OH BOY, È TORNATO GEORGE! - LA CHECCA DEI CULTURE CLUB SI È DISINTOSSICATA, HA PERSO 40 CHILI, PUBBLICA IL PRIMO ALBUM IN 18 ANNI E SPARA LA FRASE DEL GIORNO: “NON C’È NULLA DI MEGLIO CHE LA CATTIVA PUBBLICITÀ”

Krissi Murison per "Vanity Fair"

Boy George vuole mostrarmi una foto sul suo cellulare. Una paparazzata, sei anni fa, mi dice, che mostra tutti i 120 chili che aveva addosso, molto tempo prima che si ripulisse dalla droga. «Deve vederla! Però credo che sia un po' photoshoppata: sapevo di avere un brutto aspetto, ma non pensavo così brutto».

Non la trova. Passa a descrivermi in dettaglio il suo nuovo regime salutista: dieta rigorosa e tanto esercizio fisico. Si allena dalle tre alle cinque volte alla settimana con sessioni di boxe, danza e corsa. Ora pesa 82 chili e ha uno sguardo luminoso. «La regola è molto semplice: se il cibo compare in una pubblicità, non devi mangiarlo».

Siamo sul set del suo nuovo video, una palestra di boxe a Charlton, a sud-est di Londra. Non lontano da dove è cresciuto, assieme agli altri cinque figli di una coppia di immigrati irlandesi, Gerry e Dinah O'Dowd. Mentre chiacchieriamo non smette di lanciare occhiate furtive all'orologio: non manca molto all'ora di cena. «Devo ammettere che penso sempre al mio pasto successivo».

Un muscoloso ballerino a torso nudo si avvicina, si parla dello scompiglio ­creato dal video di Wrecking Ball con Miley Cyrus nuda. «Non c'è nulla di meglio che la cattiva pubblicità», mormora quasi soprappensiero il ragazzo. L'acqua che George sta bevendo gli va quasi di traverso. «Ma è quello che dicevo io anni fa!», esclama, scoppiando a ridere.

Due giorni più tardi lo incontro di nuovo. Gli dico subito che ho visto su Google la foto incriminata. Sapevo che era ingrassato ma non credevo così tanto. Gli chiedo che droghe prendesse. Di colpo assume un tono scontroso: «Ma che razza di intervista è questa? Al diavolo le droghe! Non ne voglio parlare.
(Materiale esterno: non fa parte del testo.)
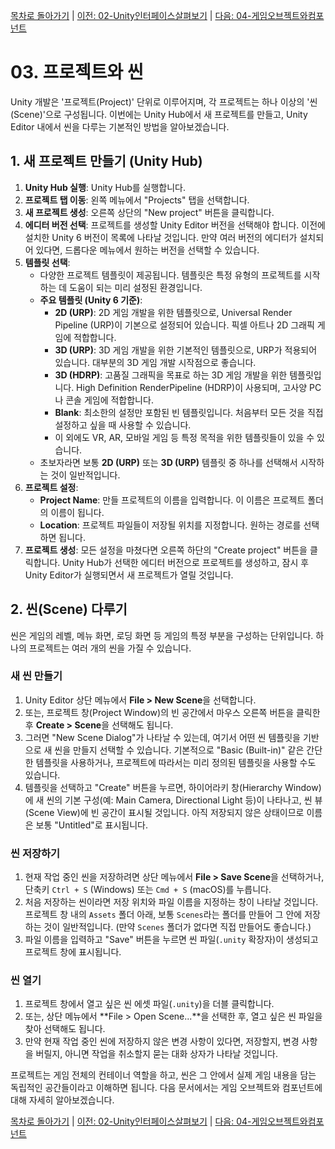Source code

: [목차로 돌아가기](./README.md) | [이전: 02-Unity인터페이스살펴보기](./02-Unity인터페이스살펴보기.md) | [다음: 04-게임오브젝트와컴포넌트](./04-게임오브젝트와컴포넌트.md)

# 03. 프로젝트와 씬

Unity 개발은 '프로젝트(Project)' 단위로 이루어지며, 각 프로젝트는 하나 이상의 '씬(Scene)'으로 구성됩니다. 이번에는 Unity Hub에서 새 프로젝트를 만들고, Unity Editor 내에서 씬을 다루는 기본적인 방법을 알아보겠습니다.

## 1. 새 프로젝트 만들기 (Unity Hub)

1.  **Unity Hub 실행**: Unity Hub를 실행합니다.
2.  **프로젝트 탭 이동**: 왼쪽 메뉴에서 "Projects" 탭을 선택합니다.
3.  **새 프로젝트 생성**: 오른쪽 상단의 "New project" 버튼을 클릭합니다.
4.  **에디터 버전 선택**: 프로젝트를 생성할 Unity Editor 버전을 선택해야 합니다. 이전에 설치한 Unity 6 버전이 목록에 나타날 것입니다. 만약 여러 버전의 에디터가 설치되어 있다면, 드롭다운 메뉴에서 원하는 버전을 선택할 수 있습니다.
5.  **템플릿 선택**:
    *   다양한 프로젝트 템플릿이 제공됩니다. 템플릿은 특정 유형의 프로젝트를 시작하는 데 도움이 되는 미리 설정된 환경입니다.
    *   **주요 템플릿 (Unity 6 기준)**:
        *   **2D (URP)**: 2D 게임 개발을 위한 템플릿으로, Universal Render Pipeline (URP)이 기본으로 설정되어 있습니다. 픽셀 아트나 2D 그래픽 게임에 적합합니다.
        *   **3D (URP)**: 3D 게임 개발을 위한 기본적인 템플릿으로, URP가 적용되어 있습니다. 대부분의 3D 게임 개발 시작점으로 좋습니다.
        *   **3D (HDRP)**: 고품질 그래픽을 목표로 하는 3D 게임 개발을 위한 템플릿입니다. High Definition RenderPipeline (HDRP)이 사용되며, 고사양 PC나 콘솔 게임에 적합합니다.
        *   **Blank**: 최소한의 설정만 포함된 빈 템플릿입니다. 처음부터 모든 것을 직접 설정하고 싶을 때 사용할 수 있습니다.
        *   이 외에도 VR, AR, 모바일 게임 등 특정 목적을 위한 템플릿들이 있을 수 있습니다.
    *   초보자라면 보통 **2D (URP)** 또는 **3D (URP)** 템플릿 중 하나를 선택해서 시작하는 것이 일반적입니다.
6.  **프로젝트 설정**:
    *   **Project Name**: 만들 프로젝트의 이름을 입력합니다. 이 이름은 프로젝트 폴더의 이름이 됩니다.
    *   **Location**: 프로젝트 파일들이 저장될 위치를 지정합니다. 원하는 경로를 선택하면 됩니다.
7.  **프로젝트 생성**: 모든 설정을 마쳤다면 오른쪽 하단의 "Create project" 버튼을 클릭합니다. Unity Hub가 선택한 에디터 버전으로 프로젝트를 생성하고, 잠시 후 Unity Editor가 실행되면서 새 프로젝트가 열릴 것입니다.

## 2. 씬(Scene) 다루기

씬은 게임의 레벨, 메뉴 화면, 로딩 화면 등 게임의 특정 부분을 구성하는 단위입니다. 하나의 프로젝트는 여러 개의 씬을 가질 수 있습니다.

### 새 씬 만들기

1.  Unity Editor 상단 메뉴에서 **File > New Scene**을 선택합니다.
2.  또는, 프로젝트 창(Project Window)의 빈 공간에서 마우스 오른쪽 버튼을 클릭한 후 **Create > Scene**을 선택해도 됩니다.
3.  그러면 "New Scene Dialog"가 나타날 수 있는데, 여기서 어떤 씬 템플릿을 기반으로 새 씬을 만들지 선택할 수 있습니다. 기본적으로 "Basic (Built-in)" 같은 간단한 템플릿을 사용하거나, 프로젝트에 따라서는 미리 정의된 템플릿을 사용할 수도 있습니다.
4.  템플릿을 선택하고 "Create" 버튼을 누르면, 하이어라키 창(Hierarchy Window)에 새 씬의 기본 구성(예: Main Camera, Directional Light 등)이 나타나고, 씬 뷰(Scene View)에 빈 공간이 표시될 것입니다. 아직 저장되지 않은 상태이므로 이름은 보통 "Untitled"로 표시됩니다.

### 씬 저장하기

1.  현재 작업 중인 씬을 저장하려면 상단 메뉴에서 **File > Save Scene**을 선택하거나, 단축키 `Ctrl + S` (Windows) 또는 `Cmd + S` (macOS)를 누릅니다.
2.  처음 저장하는 씬이라면 저장 위치와 파일 이름을 지정하는 창이 나타날 것입니다. 프로젝트 창 내의 `Assets` 폴더 아래, 보통 `Scenes`라는 폴더를 만들어 그 안에 저장하는 것이 일반적입니다. (만약 `Scenes` 폴더가 없다면 직접 만들어도 좋습니다.)
3.  파일 이름을 입력하고 "Save" 버튼을 누르면 씬 파일(`.unity` 확장자)이 생성되고 프로젝트 창에 표시됩니다.

### 씬 열기

1.  프로젝트 창에서 열고 싶은 씬 에셋 파일(`.unity`)을 더블 클릭합니다.
2.  또는, 상단 메뉴에서 **File > Open Scene...**을 선택한 후, 열고 싶은 씬 파일을 찾아 선택해도 됩니다.
3.  만약 현재 작업 중인 씬에 저장하지 않은 변경 사항이 있다면, 저장할지, 변경 사항을 버릴지, 아니면 작업을 취소할지 묻는 대화 상자가 나타날 것입니다.

프로젝트는 게임 전체의 컨테이너 역할을 하고, 씬은 그 안에서 실제 게임 내용을 담는 독립적인 공간들이라고 이해하면 됩니다. 다음 문서에서는 게임 오브젝트와 컴포넌트에 대해 자세히 알아보겠습니다. 

[목차로 돌아가기](./README.md) | [이전: 02-Unity인터페이스살펴보기](./02-Unity인터페이스살펴보기.md) | [다음: 04-게임오브젝트와컴포넌트](./04-게임오브젝트와컴포넌트.md)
In quanto ad ammissioni di colpa, ho già dato, io».

Ha ragione. Dopo gli anni '80 della sua dipendenza da cocaina ed eroina, i problemi sono affiorati di nuovo dopo il 2000. Per finire, all'inizio del 2009, alla condanna a 15 mesi di carcere per aver ammanettato un escort norvegese, il ventottenne Audun Carlsen, e averlo percosso con una catena in una sorta di delirio indotto dagli stupefacenti. Non era solo, però: c'era un complice, mai identificato.

George non ha mai parlato in pubblico di questo episodio. «E non ne ho intenzione», precisa con puntiglio. «Non lo farò mai». Perché no? «Non gioverebbe a nessuno. Sono andato in prigione, il processo si è chiuso: fine della storia. È una cosa che appartiene al passato e non ne voglio parlare più».

Ciò non toglie che sull'argomento si sia continuato a parlare. Il giudice che lo ha condannato ha descritto l'evento come «una violenza totalmente gratuita» inflitta alla vittima. Nel 2011, Carlsen stesso in un'intervista al Times ha descritto l'accaduto nei minimi particolari. Il ragazzo racconta di essere stato contattato su un sito gay dal cantante, che gli propose di posare nudo. Secondo la testimonianza, la sera dell'assalto George e un amico l'hanno percosso e ammanettato.

A un certo punto l'amico se n'è andato, ma George è tornato nella stanza con una catena di metallo e ha iniziato a percuoterlo: violenza pura, niente di sessuale, a detta di Carlsen. Che alla fine è riuscito a scappare in strada, dove è stato trovato in biancheria intima, insanguinato e dolorante.

È molto difficile accostare la brutalità di questa descrizione all'uomo composto e pacato che mi sta seduto davanti. Per caso sente la necessità di rettificare? «Perché mai? Per stuzzicare la morbosità del pubblico ancora un po'? Ho già fatto pace con me stesso, la cosa più importante che io sia mai riuscito a fare. Di certo danneggerei ancora la persona interessata. Non parlare di questa storia per me è un punto d'onore», conclude con calma olimpica.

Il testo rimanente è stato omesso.